Sir Ahmed Salman Rushdie (n. 1947) foi hoje atacado em Nova Iorque, uns 34/33 anos depois do lançamento da trilogia que lhe mereceu, a  14 de Fevereiro de 1989, a fatwa a ordenar-lhe a sua execução, proferida pelo (já defunto)  Aiatolá Ruhollah Khomeini.

Fica aqui a crítica (que continuo a subscrever) publicada em “O Independente” na data de lançamento da tradução portuguesa: “Os Versículos Satânicos”  – Um romance maldito a exigir uma dupla crítica, oriental e ocidental.

Comparado a Galileu, Giordano Bruno, ou Dreyfus, o caso­ Rushdie tem já feito correr rios de tinta por vários ­continentes, em artigos, reportagens, e agora livros – só ­entre Julho e Setembro (1989) foram publicados, em Londres, The ­Rushdie File de Lisa Appignanesi e Sara Maitland (Fourth­ Estate/ICA), Counterblasts No. 4: Sacred Cows por Fay Weldon ­(Chatto) e Salman Rushdie and the Third World: Myths of The­ Nation por Timothy Brennan (Macmillan).

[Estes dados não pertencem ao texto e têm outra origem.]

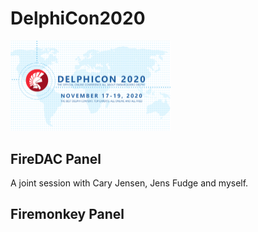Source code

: # DelphiCon2020


<img src="https://github.com/omonien/DelphiCon2020/blob/main/Images/DelphiCon2020.png?raw=true"  style="zoom:25%;" />

## FireDAC Panel
A joint session with Cary Jensen, Jens Fudge and myself.

## Firemonkey Panel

Todos eles – ­defendam ou ataquem o autor – têm em comum a tónica na ­perspectiva política, na liberdade religiosa e de expressão, ­na hipocrisia da reacção ocidental à condenação à morte ­decretada pelo falecido Khomeini. Independentemente do grau ­de qualidade atribuído ao romance, todas as abordagens ­críticas relegam para segundo plano a perspectiva literária.

Porque Salman – ou Satã – Rushdie pertence(u) à fé/nação islâmica, e as histórias dos seus romances têm uma conotação ­geográfica específica, torna-se difícil separar os diversos­ campos, entender as posições, claramente antagónicas, que os­ seus escritos têm suscitado.

Os Versículos Satânicos é o último romance de uma trilogia ­composta por Os Filhos da Meia Noite (1981) e A Vergonha­ (1983). Segundo o autor, o elo de ligação entre eles é o ­tema da «anglicização» e da migração do povo indiano.

Rushdie diz que escreveu os dois primeiros «como se nunca­ tivesse partido» da sua terra natal, Bombaim, enquanto no ­terceiro pretendeu encenar o tema sob uma dupla perspectiva «a partida colectiva dos muçulmanos de Bombaim para­ Carachi», e a sua «de Bombaim para Londres. Era a primeira ­vez que escrevia a partir do ocidente.» O autor admite que ­fala sobre o Islão, mas especialmente sobre «migrações, ­metamorfoses, “eu”s divididos, amor, morte, Londres e ­Bombaim».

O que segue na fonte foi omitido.